Diciamo che l’attività che oggi trovo più rilassante in carrozzeria è sicuramente la lucidatura. Alcuni si rilassano stirando, io mentre lucido un’auto. Oltre a questo, siccome a me è sempre piaciuto disegnare, ho iniziato a fare del design e lavorare con l’airbrush, che è un’attività che mi dà molta soddisfazione.
Non solo tecnica però, sei anche attiva sul fronte dei diritti dei carrozzieri, come mai?
In primo luogo perché è il mio lavoro. In secondo luogo perché fin da subito mio papà ha iniziato a portarmi alle riunioni del settore.
Proprio frequentando questi incontri ho iniziato a domandarmi come mai tanti erano convinti delle proprie idee durante le assemblee, ma poi appena usciti iniziavano a lamentarsi e disattendere quanto deciso. Ecco io non volevo essere una di quelle che alimentavano le chiacchiere da bar, ho semplicemente pensato che per far valere le proprie idee bisognasse attivarsi.
Oggi sono capogruppo di mestiere dei carrozzieri dell’LVH-APA, che è l’associazione degli Artigiani Alto Atesini.
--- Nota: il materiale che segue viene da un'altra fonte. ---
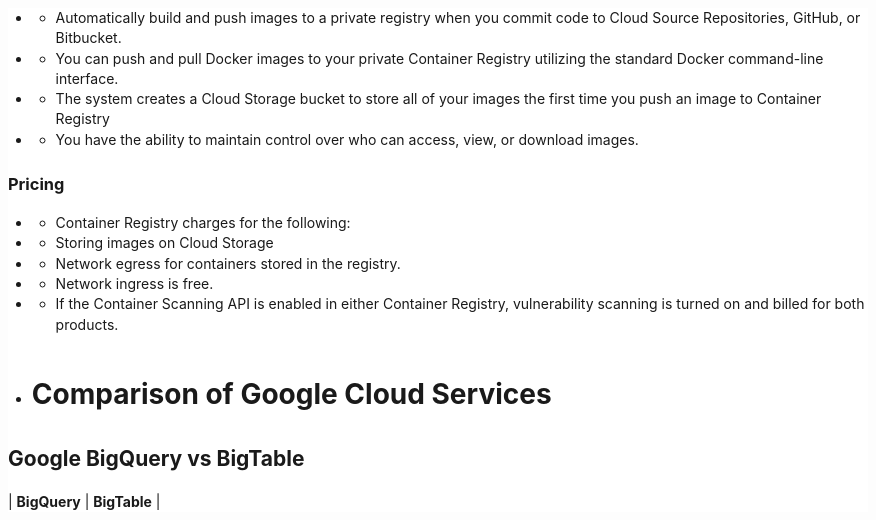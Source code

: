 *   - Automatically build and push images to a private registry when you commit code to Cloud Source Repositories, GitHub, or Bitbucket.
*   - You can push and pull Docker images to your private Container Registry utilizing the standard Docker command-line interface.
*   - The system creates a Cloud Storage bucket to store all of your images the first time you push an image to Container Registry
*   - You have the ability to maintain control over who can access, view, or download images.
### Pricing
*   - Container Registry charges for the following:
  *   - Storing images on Cloud Storage
  *   - Network egress for containers stored in the registry.
*   - Network ingress is free.
*   - If the Container Scanning API is enabled in either Container Registry, vulnerability scanning is turned on and billed for both products.
  
*   # Comparison of Google Cloud Services
## Google BigQuery vs BigTable
| **BigQuery**                                                                                                                                                                                                                                                                                                                                                                                                                                                                                                                                                                                                                                                                                                                                                                                                                                                                                                                                                                                                                                                                                                                                                                                                                                                                                                                                                                                                                                                                                                                                                                                                                                                                                                                                                                                                                                                                                                                                                                                                                    | **BigTable**                                                                                                                                                                                                                                                                                                                                                                                                                                                                                                                                                                                                                                                                                                                                                                                                                                                                                                                                                                                                                                                                                                                                                                                                                                                                                                                                                                                                                                                                                                                                                                                                                                                                                                                                                                                                                                                                                                                                                                                                                                                                                                                                                                                                                                                                                                                                      |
Grazie a questa attività sono entrata anche nel consiglio del consorzio UPAA - Unione Professionale Altoatesina dell'Automobile, nota al pubblico soprattutto con il marchio Blauschild, la rete delle officine di autoriparazione Sudtirolesi.
Proprio grazie a questa attività siamo stati invitati a Vienna per un gruppo di lavoro tra paesi di lingua tedesca e da lì siamo entrati in contatto con l’AIRC, Association Internationale des Réparateurs en Carrosserie (associazione internazionale dei riparatori indipendenti di carrozzeria n.d.r.), dove abbiamo ottenuto il diritto a un voto. Ogni paese ha infatti diritto a due voti, così per il secondo nome ho presentato Federcarrozzieri, perché a mio avviso era l’associazione più in linea con l’idea di riparatori indipendenti.
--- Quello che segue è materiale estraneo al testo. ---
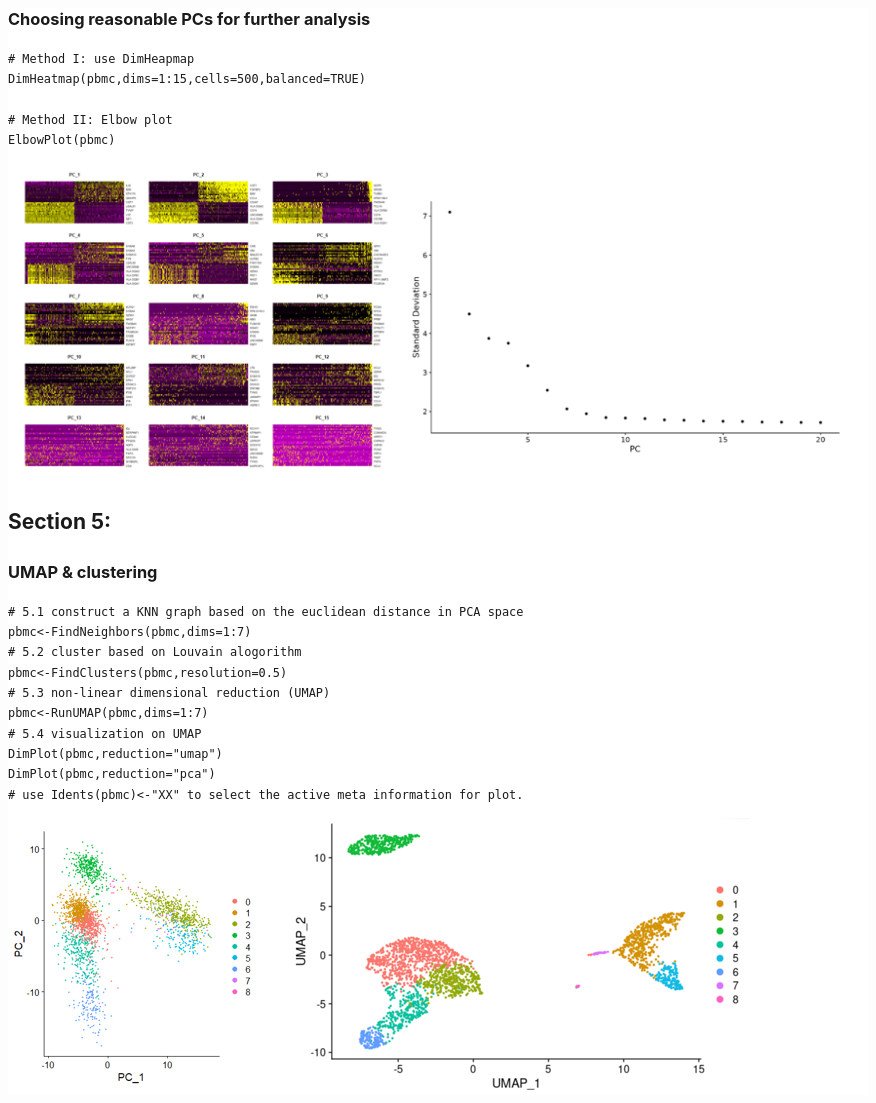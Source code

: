 ### Choosing reasonable PCs for further analysis
```
# Method I: use DimHeapmap
DimHeatmap(pbmc,dims=1:15,cells=500,balanced=TRUE)

# Method II: Elbow plot 
ElbowPlot(pbmc)
```
![Figure 2](Figures/2A_Sec4_2.png)


## Section 5: 
### UMAP & clustering 

```
# 5.1 construct a KNN graph based on the euclidean distance in PCA space
pbmc<-FindNeighbors(pbmc,dims=1:7)
# 5.2 cluster based on Louvain alogorithm
pbmc<-FindClusters(pbmc,resolution=0.5)
# 5.3 non-linear dimensional reduction (UMAP)
pbmc<-RunUMAP(pbmc,dims=1:7)
# 5.4 visualization on UMAP
DimPlot(pbmc,reduction="umap")
DimPlot(pbmc,reduction="pca")
# use Idents(pbmc)<-"XX" to select the active meta information for plot.
```
![Figure 1](Figures/2A_Sec5_1.png)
Ma cosa fa esattamente l’AIRC e di cosa vi occupate?
Tendenzialmente ci occupiamo di difendere i diritti dei carrozzieri in Europa. Per esempio, in questo momento c’è un grande problema legato all’aumento dei costi a causa del Covid-19, che nessuno riconosce, non solo in Italia, ma in tutta Europa. A seconda delle compagnie, ad esempio, c’è chi paga e chi non riconosce alcun valore alla sanificazione, questo ha portato ad alcune reazioni anche estreme. Mi riferisco alla Germania dove molti carrozzieri hanno adottato l’abitudine di inserire un biglietto nelle auto riparate dei clienti in cui si spiega che l’auto non è stata sanificata perché l’assicurazione non paga tale servizio.
Ma il confronto europeo fa emergere anche incongruenze interne al nostro paese. Rispetto alle altre nazioni siamo molto avanti su vari fronti. L’Italia è uno dei pochi paesi in cui è sopravvissuta la manualità degli artigiani, quindi a differenza di molti nostri colleghi siamo ancora in grado di riparare dei danni e non solo di sostituire componenti. Purtroppo, nonostante questa nostra competenza, siamo quelli cui la manodopera è la meno pagata d’Europa e su questo punto la critica maggiore va proprio a noi stessi: i carrozzieri sembra quasi si vergognino del loro lavoro o di chiedere cifre adeguate alla propria professionalità.
Con il Covid-19 c’è stata una accelerazione sul digitale, ritieni che questo sia un bene per il settore?
La digitalizzazione è una grande chance sempre che si sappia cavalcarla. Il primo vantaggio che vedo è la disintermediazione di molte funzioni e costi, che oggi stanno tra il danno e la riparazione, che è l’unico processo che non si può digitalizzare, almeno nel mondo della carrozzeria, perché nella meccanica alcuni processi probabilmente saranno gestiti da remoto.
La cosa che invece, ancora oggi, mi sorprende e mi delude di più sono i magazzini dei fornitori: in un’epoca di E-commerce e digitalizzazione è ancora impossibile sapere giacenze e prezzi di un componente senza passare dai contatti telefonici.